A clever narrative of a young girl coming to terms with her past.
There isn’t much you can negate in a Chitra Banerjee Divakaruni novel. You keep a pen and paper nearby but realise, two hours later, that you are halfway through the book and haven’t taken a single note. Oleander Girl is the story of a girl, who tries to come to terms with the secrets in her past.
If you have followed Chitra’s other works (Arranged Marriage, an anthology of short stories, for example), you will begin to see patterns. An Indian woman from Kolkata goes to the U.S. to study, finds love there (much to her parents’ chagrin) and finds a way to cope. This story, too, is similar.
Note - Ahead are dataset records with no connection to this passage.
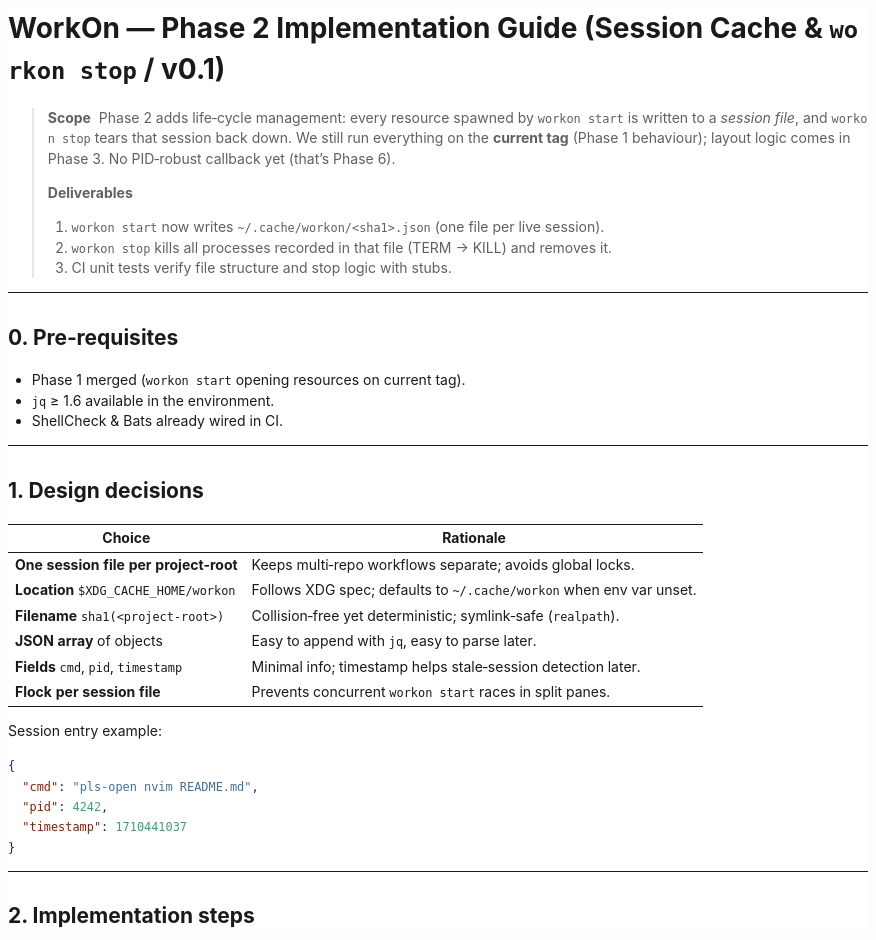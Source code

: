 # WorkOn — Phase 2 Implementation Guide (Session Cache & `workon stop` / v0.1)

> **Scope**  Phase 2 adds life‑cycle management: every resource spawned by `workon start` is written to a *session file*, and `workon stop` tears that session back down.  We still run everything on the **current tag** (Phase 1 behaviour); layout logic comes in Phase 3.  No PID‑robust callback yet (that’s Phase 6).
>
> **Deliverables**
>
> 1. `workon start` now writes `~/.cache/workon/<sha1>.json` (one file per live session).
> 2. `workon stop` kills all processes recorded in that file (TERM → KILL) and removes it.
> 3. CI unit tests verify file structure and stop logic with stubs.

---

## 0. Pre‑requisites

- Phase 1 merged (`workon start` opening resources on current tag).
- `jq` ≥ 1.6 available in the environment.
- ShellCheck & Bats already wired in CI.

---

## 1. Design decisions

| Choice                                | Rationale                                                           |
| ------------------------------------- | ------------------------------------------------------------------- |
| **One session file per project‑root** | Keeps multi‑repo workflows separate; avoids global locks.           |
| **Location** `$XDG_CACHE_HOME/workon` | Follows XDG spec; defaults to `~/.cache/workon` when env var unset. |
| **Filename** `sha1(<project‑root>)`   | Collision‑free yet deterministic; symlink‑safe (`realpath`).        |
| **JSON array** of objects             | Easy to append with `jq`, easy to parse later.                      |
| **Fields** `cmd`, `pid`, `timestamp`  | Minimal info; timestamp helps stale‑session detection later.        |
| **Flock per session file**            | Prevents concurrent `workon start` races in split panes.            |

Session entry example:

```json
{
  "cmd": "pls-open nvim README.md",
  "pid": 4242,
  "timestamp": 1710441037
}
```

---

## 2. Implementation steps
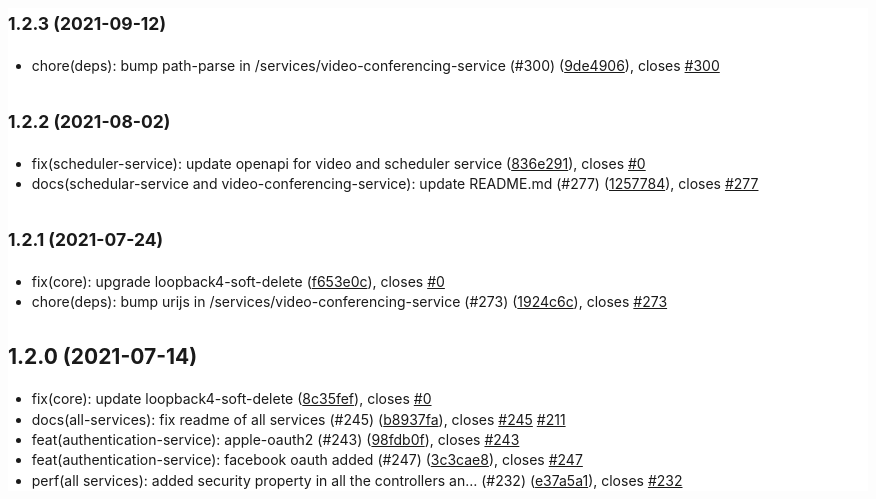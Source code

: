 ## <small>1.2.3 (2021-09-12)</small>

* chore(deps): bump path-parse in /services/video-conferencing-service (#300) ([9de4906](https://github.com/sourcefuse/loopback4-microservice-catalog/commit/9de4906)), closes [#300](https://github.com/sourcefuse/loopback4-microservice-catalog/issues/300)





## <small>1.2.2 (2021-08-02)</small>

* fix(scheduler-service): update openapi for video and scheduler service ([836e291](https://github.com/sourcefuse/loopback4-microservice-catalog/commit/836e291)), closes [#0](https://github.com/sourcefuse/loopback4-microservice-catalog/issues/0)
* docs(schedular-service and video-conferencing-service): update README.md (#277) ([1257784](https://github.com/sourcefuse/loopback4-microservice-catalog/commit/1257784)), closes [#277](https://github.com/sourcefuse/loopback4-microservice-catalog/issues/277)





## <small>1.2.1 (2021-07-24)</small>

* fix(core): upgrade loopback4-soft-delete ([f653e0c](https://github.com/sourcefuse/loopback4-microservice-catalog/commit/f653e0c)), closes [#0](https://github.com/sourcefuse/loopback4-microservice-catalog/issues/0)
* chore(deps): bump urijs in /services/video-conferencing-service (#273) ([1924c6c](https://github.com/sourcefuse/loopback4-microservice-catalog/commit/1924c6c)), closes [#273](https://github.com/sourcefuse/loopback4-microservice-catalog/issues/273)





## 1.2.0 (2021-07-14)

* fix(core): update loopback4-soft-delete ([8c35fef](https://github.com/sourcefuse/loopback4-microservice-catalog/commit/8c35fef)), closes [#0](https://github.com/sourcefuse/loopback4-microservice-catalog/issues/0)
* docs(all-services): fix readme of all services (#245) ([b8937fa](https://github.com/sourcefuse/loopback4-microservice-catalog/commit/b8937fa)), closes [#245](https://github.com/sourcefuse/loopback4-microservice-catalog/issues/245) [#211](https://github.com/sourcefuse/loopback4-microservice-catalog/issues/211)
* feat(authentication-service): apple-oauth2 (#243) ([98fdb0f](https://github.com/sourcefuse/loopback4-microservice-catalog/commit/98fdb0f)), closes [#243](https://github.com/sourcefuse/loopback4-microservice-catalog/issues/243)
* feat(authentication-service): facebook oauth added (#247) ([3c3cae8](https://github.com/sourcefuse/loopback4-microservice-catalog/commit/3c3cae8)), closes [#247](https://github.com/sourcefuse/loopback4-microservice-catalog/issues/247)
* perf(all services): added security property in all the controllers an… (#232) ([e37a5a1](https://github.com/sourcefuse/loopback4-microservice-catalog/commit/e37a5a1)), closes [#232](https://github.com/sourcefuse/loopback4-microservice-catalog/issues/232)

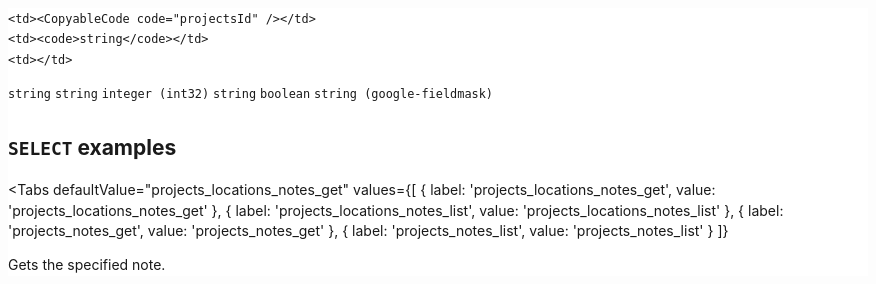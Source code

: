     <td><CopyableCode code="projectsId" /></td>
    <td><code>string</code></td>
    <td></td>
</tr>
<tr id="parameter-filter">
    <td><CopyableCode code="filter" /></td>
    <td><code>string</code></td>
    <td></td>
</tr>
<tr id="parameter-noteId">
    <td><CopyableCode code="noteId" /></td>
    <td><code>string</code></td>
    <td></td>
</tr>
<tr id="parameter-pageSize">
    <td><CopyableCode code="pageSize" /></td>
    <td><code>integer (int32)</code></td>
    <td></td>
</tr>
<tr id="parameter-pageToken">
    <td><CopyableCode code="pageToken" /></td>
    <td><code>string</code></td>
    <td></td>
</tr>
<tr id="parameter-returnPartialSuccess">
    <td><CopyableCode code="returnPartialSuccess" /></td>
    <td><code>boolean</code></td>
    <td></td>
</tr>
<tr id="parameter-updateMask">
    <td><CopyableCode code="updateMask" /></td>
    <td><code>string (google-fieldmask)</code></td>
    <td></td>
</tr>
</tbody>
</table>

## `SELECT` examples

<Tabs
    defaultValue="projects_locations_notes_get"
    values={[
        { label: 'projects_locations_notes_get', value: 'projects_locations_notes_get' },
        { label: 'projects_locations_notes_list', value: 'projects_locations_notes_list' },
        { label: 'projects_notes_get', value: 'projects_notes_get' },
        { label: 'projects_notes_list', value: 'projects_notes_list' }
    ]}
>
<TabItem value="projects_locations_notes_get">

Gets the specified note.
While the smaller incidents are charming, the larger premise makes you wonder what in this storyline inspired Chitra: her own experiences or something more?
Orphaned Korobi Roy is about to be married to her sweetheart Rajat and everything seems to be going well. But she wakes up one night, after a terrifying nightmare of herself drowning and Rajat not being anywhere nearby. Moreover, her dead mother’s apparition beckons to her and points at something far beyond the horizon.
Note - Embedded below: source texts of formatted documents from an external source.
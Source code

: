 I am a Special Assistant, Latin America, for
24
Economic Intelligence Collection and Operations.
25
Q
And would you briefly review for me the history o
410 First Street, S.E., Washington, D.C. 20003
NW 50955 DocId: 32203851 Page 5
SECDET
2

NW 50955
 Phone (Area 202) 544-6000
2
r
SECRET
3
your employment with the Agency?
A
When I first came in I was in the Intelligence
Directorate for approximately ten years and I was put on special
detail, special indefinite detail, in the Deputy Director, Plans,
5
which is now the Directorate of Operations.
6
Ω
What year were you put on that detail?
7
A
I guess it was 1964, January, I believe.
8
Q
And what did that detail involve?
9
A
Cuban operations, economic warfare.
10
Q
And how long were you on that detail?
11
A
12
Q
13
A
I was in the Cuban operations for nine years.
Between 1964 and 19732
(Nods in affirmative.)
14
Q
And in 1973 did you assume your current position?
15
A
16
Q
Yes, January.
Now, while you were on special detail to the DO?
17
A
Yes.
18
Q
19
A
Brought up by her maternal grandparents, Korobi is often confused about her past. How did her parents die? What kind of people were they? There are no clues around; her protective grandfather, shattered by the loss of his daughter, had removed everything from the house. But on the eve of her engagement, her grandfather suffers a heart attack and dies. Torn by the loss, Korobi’s life takes a sudden turn and answers to all the questions she has asked herself over the years begin to appear. Is the truth good for Korobi? Chitra’s narrative is as clever as it is seamless. Her protagonist is sharp and vulnerable yet strong and grows (or rather, evolves) with the book. Perhaps that’s why the name Oleander (or Korobi) Girl is rather fitting. She is shown as a girl,drawn to her roots and as someone who has never been alone. Yet, as she travels alone to the U.S., and goes in search of her identity there, she grows into an independent woman.
Korobi is charming and Rajat, her fiancée, is etched well too as a loyal partner, often overridden by his insecurities and doubts, but someone who still sticks by his values. Korobi’s grandfather Roy, who holds the plot together, is a stubborn traditionalist who will go to any length to protect his family. His wife, Sarojini, stands by him, even if she doesn’t always agree with him.
The sub-plots are interesting as well; how Korobi’s grandmother struggles after her husband’s death and comes to terms with the information he hid from her. Soon after Roy’s death, as she is trying to sort out his clothes, Sarojini thinks; ‘Tell me! All my life you insisted on making the decisions until I forgot how to think for myself. And then you leave me like this?’
Rajat’s turmoil, his relationship with his ex-girlfriend, and his driver Asif’s affection for his sister are other stories that run on the side. Everything lends itself to the bigger story and culminates in an emotional climax. But in the end, even the headstrong Oleander deserves a happy ending, doesn’t she?